The most successful entrepreneurs know what they do well, they know the market and the opportunities within it, and they choose those activities that create the most value. This is true in economic as well as political markets.

From the Pages of Madmen, Intellectuals, and Academic Scribblers (p.178, ch.7)

[W]hen the right elements come together at the right time and place and overwhelm the status quo, it is because special people make it happen. We call them political entrepreneurs.

From the Pages of Madmen, Intellectuals, and Academic Scribblers (p.176. ch.7)

While we started this book with Danny Biasone saving basketball, we end it with Norman Borlaug saving a billion lives. These stories are not that different.

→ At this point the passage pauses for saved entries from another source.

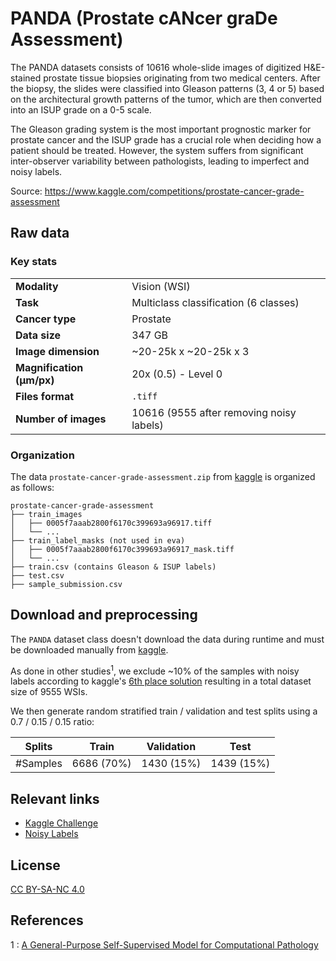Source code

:# PANDA (Prostate cANcer graDe Assessment)

The PANDA datasets consists of 10616 whole-slide images of digitized H&E-stained prostate tissue biopsies originating from two medical centers. After the biopsy, the slides were classified into Gleason patterns (3, 4 or 5) based on the architectural growth patterns of the tumor, which are then converted into an ISUP grade on a 0-5 scale.

The Gleason grading system is the most important prognostic marker for prostate cancer and the ISUP grade has a crucial role when deciding how a patient should be treated. However, the system suffers from significant inter-observer variability between pathologists, leading to imperfect and noisy labels.

Source: https://www.kaggle.com/competitions/prostate-cancer-grade-assessment


## Raw data

### Key stats

|                           |                                                          |
|---------------------------|----------------------------------------------------------|
| **Modality**              | Vision (WSI)                                             |
| **Task**                  | Multiclass classification (6 classes)                    |
| **Cancer type**           | Prostate                                                 |
| **Data size**             | 347 GB                                                   |
| **Image dimension**       | ~20-25k x ~20-25k x 3                                          |
| **Magnification (μm/px)** | 20x (0.5) - Level 0                                      |
| **Files format**          | `.tiff`                                                  |
| **Number of images**      | 10616 (9555 after removing noisy labels)                 |


### Organization

The data `prostate-cancer-grade-assessment.zip` from [kaggle](https://www.kaggle.com/competitions/prostate-cancer-grade-assessment/data) is organized as follows:

```
prostate-cancer-grade-assessment
├── train_images
│   ├── 0005f7aaab2800f6170c399693a96917.tiff
│   └── ...
├── train_label_masks (not used in eva)
│   ├── 0005f7aaab2800f6170c399693a96917_mask.tiff
│   └── ...
├── train.csv (contains Gleason & ISUP labels)
├── test.csv
├── sample_submission.csv
```

## Download and preprocessing

The `PANDA` dataset class doesn't download the data during runtime and must be downloaded manually from [kaggle](https://www.kaggle.com/competitions/prostate-cancer-grade-assessment/data).

As done in other studies<sup>1</sup>, we exclude ~10% of the samples with noisy labels according to kaggle's [6th place solution](https://www.kaggle.com/competitions/prostate-cancer-grade-assessment/discussion/169230)  resulting in a total dataset size of 9555 WSIs.

We then generate random stratified train / validation and test splits using a 0.7 / 0.15 / 0.15 ratio:


| Splits   | Train       | Validation  | Test       |  
|----------|-------------|-------------|------------|
| #Samples | 6686 (70%)  | 1430 (15%)  | 1439 (15%) |


## Relevant links

* [Kaggle Challenge](https://www.kaggle.com/competitions/prostate-cancer-grade-assessment)
* [Noisy Labels](https://github.com/analokmaus/kaggle-panda-challenge-public)


## License

[CC BY-SA-NC 4.0](https://creativecommons.org/licenses/by-nc-sa/4.0/deed.en)

## References
1 : [A General-Purpose Self-Supervised Model for Computational Pathology](https://arxiv.org/abs/2308.15474)
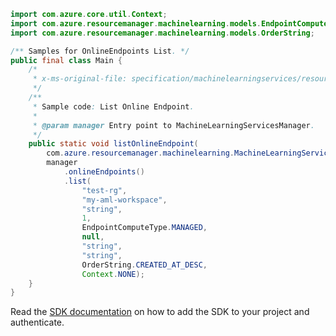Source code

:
 ```java
import com.azure.core.util.Context;
import com.azure.resourcemanager.machinelearning.models.EndpointComputeType;
import com.azure.resourcemanager.machinelearning.models.OrderString;

/** Samples for OnlineEndpoints List. */
public final class Main {
    /*
     * x-ms-original-file: specification/machinelearningservices/resource-manager/Microsoft.MachineLearningServices/preview/2022-02-01-preview/examples/OnlineEndpoint/list.json
     */
    /**
     * Sample code: List Online Endpoint.
     *
     * @param manager Entry point to MachineLearningServicesManager.
     */
    public static void listOnlineEndpoint(
        com.azure.resourcemanager.machinelearning.MachineLearningServicesManager manager) {
        manager
            .onlineEndpoints()
            .list(
                "test-rg",
                "my-aml-workspace",
                "string",
                1,
                EndpointComputeType.MANAGED,
                null,
                "string",
                "string",
                OrderString.CREATED_AT_DESC,
                Context.NONE);
    }
}
```

Read the [SDK documentation](https://github.com/Azure/azure-sdk-for-java/blob/azure-resourcemanager-machinelearning_1.0.0-beta.1/sdk/machinelearning/azure-resourcemanager-machinelearning/README.md) on how to add the SDK to your project and authenticate.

Both faced vested interests, which were reinforced by popular beliefs that things should be a certain way—that is, until a better idea came along.

From the Pages of Madmen, Intellectuals, and Academic Scribblers (p.174, ch.6)

Because there was a general belief that homeownership was a good thing, politicians found the public with open arms.... Everybody was winning—except Alfred Marshall, whose supply and demand curves were difficult to see through the haze of excitement at the time, and except Friedrich Hayek, whose competition as a discovery procedure was befuddled... In short, once politicians started getting credit for homeownership rates, the housing market was doomed.

From the Pages of Madmen, Intellectuals, and Academic Scribblers (p.166, ch.6)

Everyone responded rationally to the incentives before them. In short, the rules that guided homeownership changed over time, which in turn changed the incentives of these actors. And bad things happened.

From the Pages of Madmen, Intellectuals, and Academic Scribblers (p.153, ch.6)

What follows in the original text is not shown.